Autumn in the North Cemetery.

Sixty miles west of Boston, Massachusetts there is the small New England town of Sturbridge. Located at the junction of I-90 (The Mass Pike), and I-84 it has become known as the "Crossroads of New England". The town was first settled over 300 years ago, and like other small New England towns it has grown just enough over the years to be in a difficult place today. How do we embrace the future without forgetting how we got to our present? How do we attract the right kind of growth, and maintain who we are? And, what about our culture out here in Central Massachusetts?



These pages will cause one to think about how to protect what we have, our future direction, and how to move on in the very best way.


Those thoughts, and other ramblings, will hopefully inspire more thought, conversation, action, and occasionally a smile...

...seems to be working so far

Thursday, July 3, 2008

A Revelation

I like music. I guess I am no different than most people. I come from a fairly musical family. My Dad taught music for over thirty five years, and my brother is a talented guitarist. My sister teaches music as well, and sings with the BSO as part of the Tanglewood Chorus.

I can play a tin whistle. Sometimes. And, Mary lets me sing to her in the car. Softly. Actually, just mouthing the words, but I do it well.

No matter though, I still love to listen to music. Instrumentals are great. The older ones like Harlem Nocturne , or Stranger on the Shore can relax me better, and longer than most hypnotics.

But, most of all, I like lyrics. Francis Scott Key wrote the Star Spangled Banner as a poem the day after the Battle of Baltimore in 1814. The words he wrote were his description of his first hand observations of that battle, and its aftermath. It was not written by someone in a drafty hotel somewhere with no clue as to what lay outside their window. He was there. He saw the battle, and he felt it.

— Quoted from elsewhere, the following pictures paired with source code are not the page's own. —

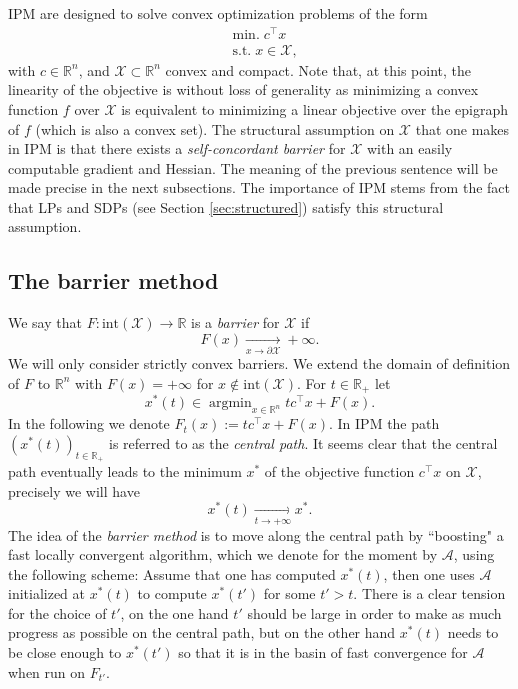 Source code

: \documentclass[openany]{now}
\newcommand{\inte}{\mathrm{int}}
\newcommand{\R}{\mathbb{R}}
\newcommand{\cA}{\mathcal{A}}
\newcommand{\cX}{\mathcal{X}}
\newcommand{\argmin}{\mathop{\mathrm{argmin}}}
\begin{document}
IPM are designed to solve convex optimization problems of the form
\begin{align*}
& \mathrm{min.} \; c^{\top} x \\
& \text{s.t.} \; x \in \cX ,
\end{align*}
with $c \in \R^n$, and $\cX \subset \R^n$ convex and compact. 
Note that, at this point, the linearity of the objective is without loss of generality as minimizing a convex function $f$ over $\cX$ is equivalent to minimizing a linear objective over the epigraph of $f$ (which is also a convex set). The structural assumption on $\cX$ that one makes in IPM is that there exists a {\em self-concordant barrier} for $\cX$ with an easily computable gradient and Hessian. The meaning of the previous sentence will be made precise in the next subsections. The importance of IPM stems from the fact that LPs and SDPs (see Section \ref{sec:structured}) satisfy this structural assumption.

\subsection{The barrier method} \label{sec:barriermethod}
We say that $F : \inte(\cX) \rightarrow \R$ is a {\em barrier} for $\cX$ if 
$$F(x) \xrightarrow[x \to \partial \cX]{} +\infty .$$
We will only consider strictly convex barriers. We extend the domain of definition of $F$ to $\R^n$ with $F(x) = +\infty$ for $x \not\in \inte(\cX)$. For $t \in \R_+$ let
$$x^*(t) \in \argmin_{x \in \R^n} t c^{\top} x + F(x) .$$
In the following we denote $F_t(x) := t c^{\top} x + F(x)$.
In IPM the path $(x^*(t))_{t \in \R_+}$ is referred to as the {\em central path}. It seems clear that the central path eventually leads to the minimum $x^*$ of the objective function $c^{\top} x$ on $\cX$, precisely we will have
$$x^*(t) \xrightarrow[t \to +\infty]{} x^* .$$
The idea of the {\em barrier method} is to move along the central path by ``boosting" a fast locally convergent algorithm, which we denote for the moment by $\cA$, using the following scheme: Assume that one has computed $x^*(t)$, then one uses $\cA$ initialized at $x^*(t)$ to compute $x^*(t')$ for some $t'>t$. There is a clear tension for the choice of $t'$, on the one hand $t'$ should be large in order to make as much progress as possible on the central path, but on the other hand $x^*(t)$ needs to be close enough to $x^*(t')$ so that it is in the basin of fast convergence for $\cA$ when run on $F_{t'}$. 
\end{document}
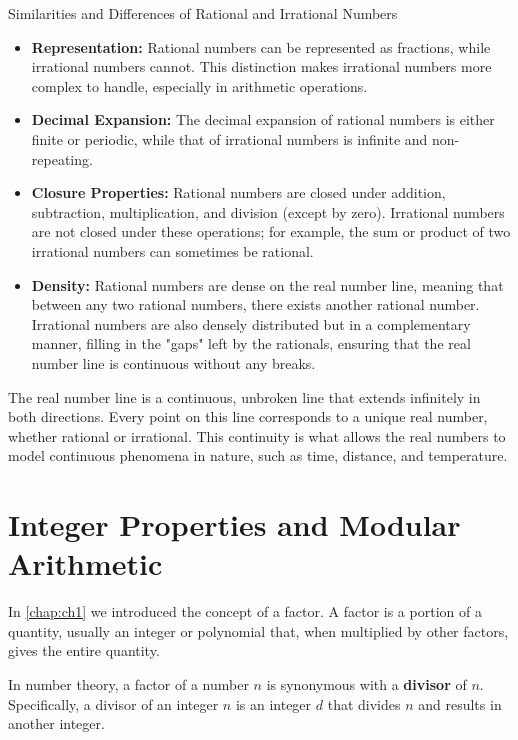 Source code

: \begin{custombox}{Similarities and Differences of Rational and Irrational Numbers}
    \begin{itemize}
    \item \textbf{Representation:} Rational numbers can be represented as fractions, while irrational numbers cannot. This distinction makes irrational numbers more complex to handle, especially in arithmetic operations.

    \item \textbf{Decimal Expansion:} The decimal expansion of rational numbers is either finite or periodic, while that of irrational numbers is infinite and non-repeating.

    \item \textbf{Closure Properties:} Rational numbers are closed under addition, subtraction, multiplication, and division (except by zero). Irrational numbers are not closed under these operations; for example, the sum or product of two irrational numbers can sometimes be rational.

    \item \textbf{Density:} Rational numbers are dense on the real number line, meaning that between any two rational numbers, there exists another rational number. Irrational numbers are also densely distributed but in a complementary manner, filling in the "gaps" left by the rationals, ensuring that the real number line is continuous without any breaks.
\end{itemize}
\end{custombox}

The real number line is a continuous, unbroken line that extends infinitely in both directions. Every point on this line corresponds to a unique real number, whether rational or irrational. This continuity is what allows the real numbers to model continuous phenomena in nature, such as time, distance, and temperature.

\section{Integer Properties and Modular Arithmetic}
In \ref{chap:ch1} we introduced the concept of a factor. A factor is a portion of a quantity, usually an integer or polynomial that, when multiplied by other factors, gives the entire quantity.

In number theory, a factor of a number \(n\) is synonymous with a \textbf{divisor} of \(n\). Specifically, a divisor of an integer \(n\) is an integer \(d\) that divides \(n\) and results in another integer.

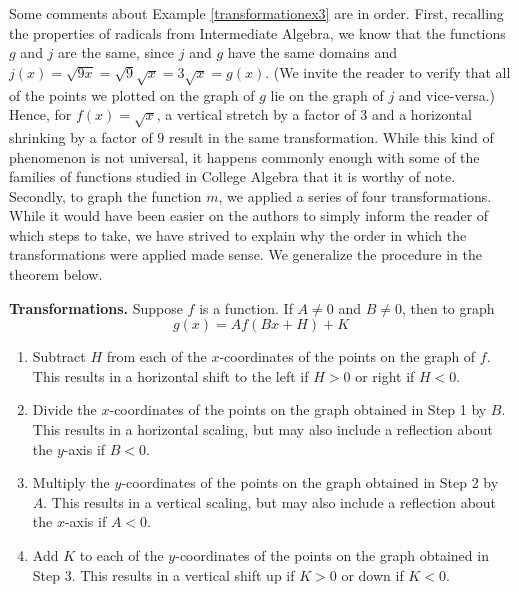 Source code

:Some comments about Example \ref{transformationex3} are in order.  First, recalling the properties of radicals from Intermediate Algebra, we know that the functions $g$ and $j$ are the same, since $j$ and $g$ have the same domains and $j(x) = \sqrt{9x} = \sqrt{9} \sqrt{x} = 3 \sqrt{x} = g(x)$. (We invite the reader to verify that all of the points we plotted on the graph of $g$ lie on the graph of $j$ and vice-versa.)  Hence, for  $f(x) = \sqrt{x}$, a vertical stretch by a factor of $3$ and a horizontal shrinking by a factor of $9$ result in the same transformation.  While this kind of phenomenon is not universal, it happens commonly enough with some of the families of functions studied in College Algebra that it is worthy of note.  Secondly, to graph the function $m$, we applied a series of four transformations.  While it would have been easier on the authors to simply inform the reader of which steps to take, we have strived to explain why the order in which the transformations were applied made sense.  We generalize the procedure in the theorem below.

\bigskip

\bbm


\begin{thm} \label{transformationsthm}\textbf{Transformations.}  Suppose $f$ is a function.  If $A \neq 0$ and $B \neq 0$, then to graph \[g(x) = A f(Bx+H)+K\] 

\begin{enumerate}

\item  Subtract $H$ from each of the $x$-coordinates of the points on the graph of $f$.  This results in a horizontal shift to the left if $H > 0$ or right if $H< 0$.

\item  Divide the $x$-coordinates of the points on the graph obtained in Step 1 by $B$.  This results in a horizontal scaling, but may also include a reflection about the $y$-axis if $B < 0$.

\item  Multiply the $y$-coordinates of the points on the graph obtained in Step 2 by $A$.   This results in a vertical scaling, but may also include a reflection about the $x$-axis if $A < 0$.

\item  Add $K$ to each of the $y$-coordinates of the points on the graph obtained in Step 3.  This results in a vertical shift up if $K > 0$ or down if $K< 0$.

\end{enumerate}

\end{thm}

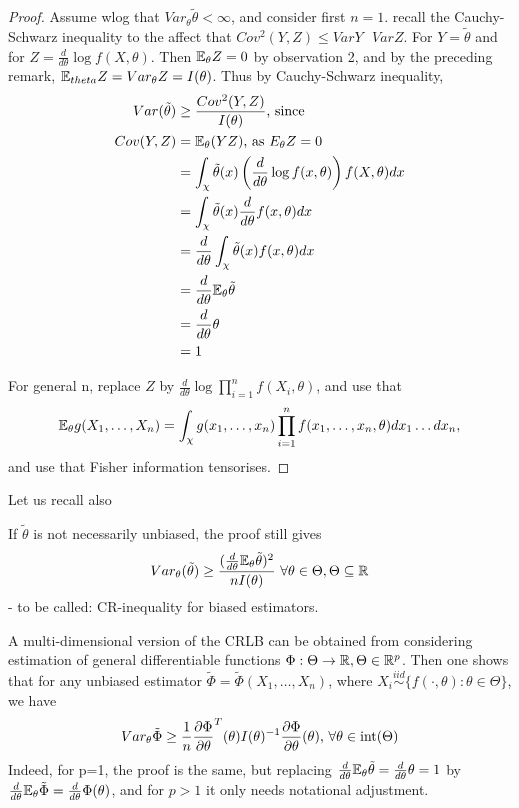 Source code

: \documentclass[a4paper]{article}
\begin{document}
\begin{proof}
	Assume wlog  that $Var_{\theta} \tilde{\theta} < \infty$, and consider first $n=1$. recall the Cauchy-Schwarz inequality to the affect that $Cov^2(Y, Z) \le Var Y\text{ } Var Z$. For $Y= \tilde{\theta}$ and for $Z = \frac{d}{d\theta} \log f(X, \theta)$. Then $\mathbb{E}_{\theta} Z = 0$ by observation 2, and by the preceding remark, $\mathbb{E}_{theta} Z = Var_{\theta} Z = I(\theta)$. Thus by Cauchy-Schwarz inequality,
	\begin{align*}
		Var(\tilde{\theta}) &\ge \frac{Cov^2(Y, Z)}{I(\theta)} \text{, since} \\
		Cov(Y,Z) &= \mathbb{E}_{\theta}(YZ) \text{, as } E_{\theta} Z = 0 \\
		&= \int_{\chi} \tilde{\theta} (x) \left( \frac{d}{d\theta} \log f(x,\theta) \right) f(X, \theta) dx \\
		&= \int_{\chi} \tilde{\theta}(x) \frac{d}{d\theta} f(x,\theta) dx \\
		&= \frac{d}{d\theta} \int_{\chi} \tilde{\theta}(x) f(x, \theta) dx \\
		&= \frac{d}{d\theta} \mathbb{E}_{\theta} \tilde{\theta} \\
		&= \frac{d}{d \theta} \theta \\
		&= 1
	\end{align*}

	For general n, replace $Z$ by $\frac{d}{d\theta} \log \prod_{i=1}^{n} f(X_{i}, \theta)$, and use that 
\[
	\mathbb{E}_{\theta} g(X_1, \ldots, X_n) = \int_{\chi} g(x_1, \ldots, x_n) \prod_{i=1}^{n} f(x_1, \ldots, x_n, \theta ) dx_{1} \ldots dx_{n}
,\]
and use that Fisher information tensorises. 
\end{proof}

Let us recall also

\begin{corol}
	If $\tilde{\theta}$ is not necessarily unbiased, the proof still gives
	\[
		Var_{\theta} (\tilde{\theta}) \ge \frac{(\frac{d}{d\theta} \mathbb{E}_{\theta} \tilde{\theta} )^2} {nI(\theta)} \text{ } \forall \theta \in \Theta, \Theta \subseteq \mathbb{R}
	\] - to be called: CR-inequality for biased estimators. 
\end{corol}

A multi-dimensional version of the CRLB can be obtained from considering estimation of general differentiable functions $\Phi : \Theta \to \mathbb{R}, \Theta \in \mathbb{R}^{p}$. Then one shows that for any unbiased estimator $\tilde{\Phi} = \tilde{\Phi}(X_1, \ldots, X_n)$, where $X_i \stackrel{iid}{\sim} \{f(\cdot , \theta) : \theta \in \Theta\} $, we have
\[
	Var_{\theta} \tilde{\Phi} \ge \frac{1}{n} \frac{\partial\Phi}{\partial\theta}^{T}(\theta)I(\theta)^{-1}\frac{\partial\Phi}{\partial\theta}(\theta) \text{,  } \forall \theta \in\operatorname{int}(\Theta)
\] 
Indeed, for p=1, the proof is the same, but replacing $\frac{d}{d\theta} \mathbb{E}_{\theta} \tilde{\theta} = \frac{d}{d\theta} \theta = 1$ by $\frac{d}{d\theta} \mathbb{E}_{\theta} \tilde{\Phi} = \frac{d}{d\theta} \Phi(\theta)$, and for $p>1$ it only needs notational adjustment.
\end{document}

Puts the words in a different perspective.


O beautiful, for spacious skies,
For amber waves of grain,
For purple mountain majesties
Above the fruited plain!
America! America! God shed His grace on thee,
And crown thy good with brotherhood, from sea to shining sea


The above words were written buy Katharine Lee Bates in 1893. She was on a train trip cross country from her professorship at Wellesley College. She was inspired to write down her thoughts, and observations, after a trip to the top of Pikes Peak in Colorado. Her story is inspiring, and when one discovers just how those words came to her, and how well they were chosen, it adds a different dimension of meaning to that song.

Some lyrics are just a way to add a rhythmic noise to a beat. No meaning other than a sound. That's OK, if I can dance to it. Music, as Dick Clark says, is the soundtrack of our lives. I like that. I always seem to have a song in my head. From the theme song to Sesame Street, to something by Cold Play, something is always setting the mood. The slightest thing can prompt a new song.

The lyrics of a song can cause a great deal of thought, and wonder. The Beatles were able to do this very well. I am a Beatles fan. Always have been. I enjoyed their evolution over the years as musicians , and writers, and their music has always caused me to think, remember, question, rally, or relax. I have to admit, some of their lyrics still have me stumped as to their true meaning, but until I can finally translate them, I enjoy them as they are. Other things in this world that have become clearer to me as I have grown older, and lyrics eventually do as well.

Today, one of my favorite Beatles songs came to me, and after 40 years, I finally understood. Don't know what sparked the epiphany, it doesn't matter really, but of all the songs, and all the years, this is the one that decided to click. Things make more sense today, than they did yesterday.


Day after day,

Alone on a hill,

The man with the foolish grin is keeping

perfectly still

But nobody wants to know him,

They can see that he's just a fool,

And he never gives an answer,

But the fool on the hill...

Now, I understand...I can see clearly now...


Damn, there it goes again.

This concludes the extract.